ABOUT THIS TASK: Copy out, from the data below, each line in which the word "repository" occurs.

(Saved entries)
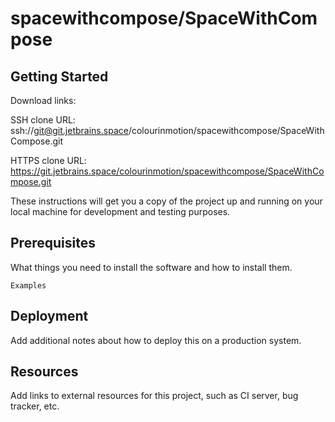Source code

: # spacewithcompose/SpaceWithCompose



## Getting Started

Download links:

SSH clone URL: ssh://git@git.jetbrains.space/colourinmotion/spacewithcompose/SpaceWithCompose.git

HTTPS clone URL: https://git.jetbrains.space/colourinmotion/spacewithcompose/SpaceWithCompose.git



These instructions will get you a copy of the project up and running on your local machine for development and testing purposes.

## Prerequisites

What things you need to install the software and how to install them.

```
Examples
```

## Deployment

Add additional notes about how to deploy this on a production system.

## Resources

Add links to external resources for this project, such as CI server, bug tracker, etc.
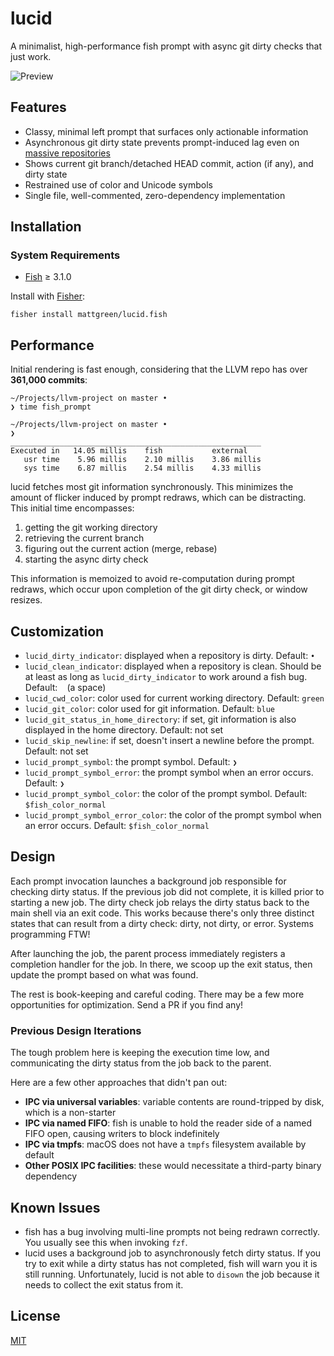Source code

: # lucid

A minimalist, high-performance fish prompt with async git dirty checks that just work.

![Preview](https://user-images.githubusercontent.com/56996/98549007-9520be80-22dd-11eb-884f-b688c9fd26cf.png)

## Features

* Classy, minimal left prompt that surfaces only actionable information
* Asynchronous git dirty state prevents prompt-induced lag even on [massive repositories](https://github.com/llvm/llvm-project)
* Shows current git branch/detached HEAD commit, action (if any), and dirty state
* Restrained use of color and Unicode symbols
* Single file, well-commented, zero-dependency implementation

## Installation

### System Requirements

* [Fish](https://fishshell.com/) ≥ 3.1.0

Install with [Fisher](https://github.com/jorgebucaran/fisher):

```console
fisher install mattgreen/lucid.fish
```

## Performance

Initial rendering is fast enough, considering that the LLVM repo has over **361,000 commits**:

```shell
~/Projects/llvm-project on master •
❯ time fish_prompt

~/Projects/llvm-project on master •
❯
________________________________________________________
Executed in   14.05 millis    fish           external
   usr time    5.96 millis    2.10 millis    3.86 millis
   sys time    6.87 millis    2.54 millis    4.33 millis
```

lucid fetches most git information synchronously. This minimizes the amount of flicker induced by prompt redraws, which can be distracting. This initial time encompasses:

1. getting the git working directory
2. retrieving the current branch
3. figuring out the current action (merge, rebase)
4. starting the async dirty check

This information is memoized to avoid re-computation during prompt redraws, which occur upon completion of the git dirty check, or window resizes.

## Customization

* `lucid_dirty_indicator`: displayed when a repository is dirty. Default: `•`
* `lucid_clean_indicator`: displayed when a repository is clean. Should be at least as long as `lucid_dirty_indicator` to work around a fish bug. Default: ` ` (a space)
* `lucid_cwd_color`: color used for current working directory. Default: `green`
* `lucid_git_color`: color used for git information. Default: `blue`
* `lucid_git_status_in_home_directory`: if set, git information is also
   displayed in the home directory. Default: not set
* `lucid_skip_newline`: if set, doesn't insert a newline before the prompt.
   Default: not set
* `lucid_prompt_symbol`: the prompt symbol. Default: `❯`
* `lucid_prompt_symbol_error`: the prompt symbol when an error occurs.
   Default: `❯`
* `lucid_prompt_symbol_color`: the color of the prompt symbol.
   Default: `$fish_color_normal`
* `lucid_prompt_symbol_error_color`: the color of the prompt symbol when an
   error occurs. Default: `$fish_color_normal`

## Design

Each prompt invocation launches a background job responsible for checking dirty status. If the previous job did not complete, it is killed prior to starting a new job. The dirty check job relays the dirty status back to the main shell via an exit code. This works because there's only three distinct states that can result from a dirty check: dirty, not dirty, or error. Systems programming FTW!

After launching the job, the parent process immediately registers a completion handler for the job. In there, we scoop up the exit status, then update the prompt based on what was found.

The rest is book-keeping and careful coding. There may be a few more opportunities for optimization. Send a PR if you find any!

### Previous Design Iterations

The tough problem here is keeping the execution time low, and communicating the dirty status from the job back to the parent.

Here are a few other approaches that didn't pan out:

* **IPC via universal variables**: variable contents are round-tripped by disk, which is a non-starter
* **IPC via named FIFO**: fish is unable to hold the reader side of a named FIFO open, causing writers to block indefinitely
* **IPC via tmpfs**: macOS does not have a `tmpfs` filesystem available by default
* **Other POSIX IPC facilities**: these would necessitate a third-party binary dependency

## Known Issues

* fish has a bug involving multi-line prompts not being redrawn correctly. You usually see this when invoking `fzf`.
* lucid uses a background job to asynchronously fetch dirty status. If you try to exit while a dirty status has not completed, fish will warn you it is still running. Unfortunately, lucid is not able to `disown` the job because it needs to collect the exit status from it.

## License

[MIT](LICENSE)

RESPONSE TO THIS TASK:
* `lucid_dirty_indicator`: displayed when a repository is dirty. Default: `•`
* `lucid_clean_indicator`: displayed when a repository is clean. Should be at least as long as `lucid_dirty_indicator` to work around a fish bug. Default: ` ` (a space)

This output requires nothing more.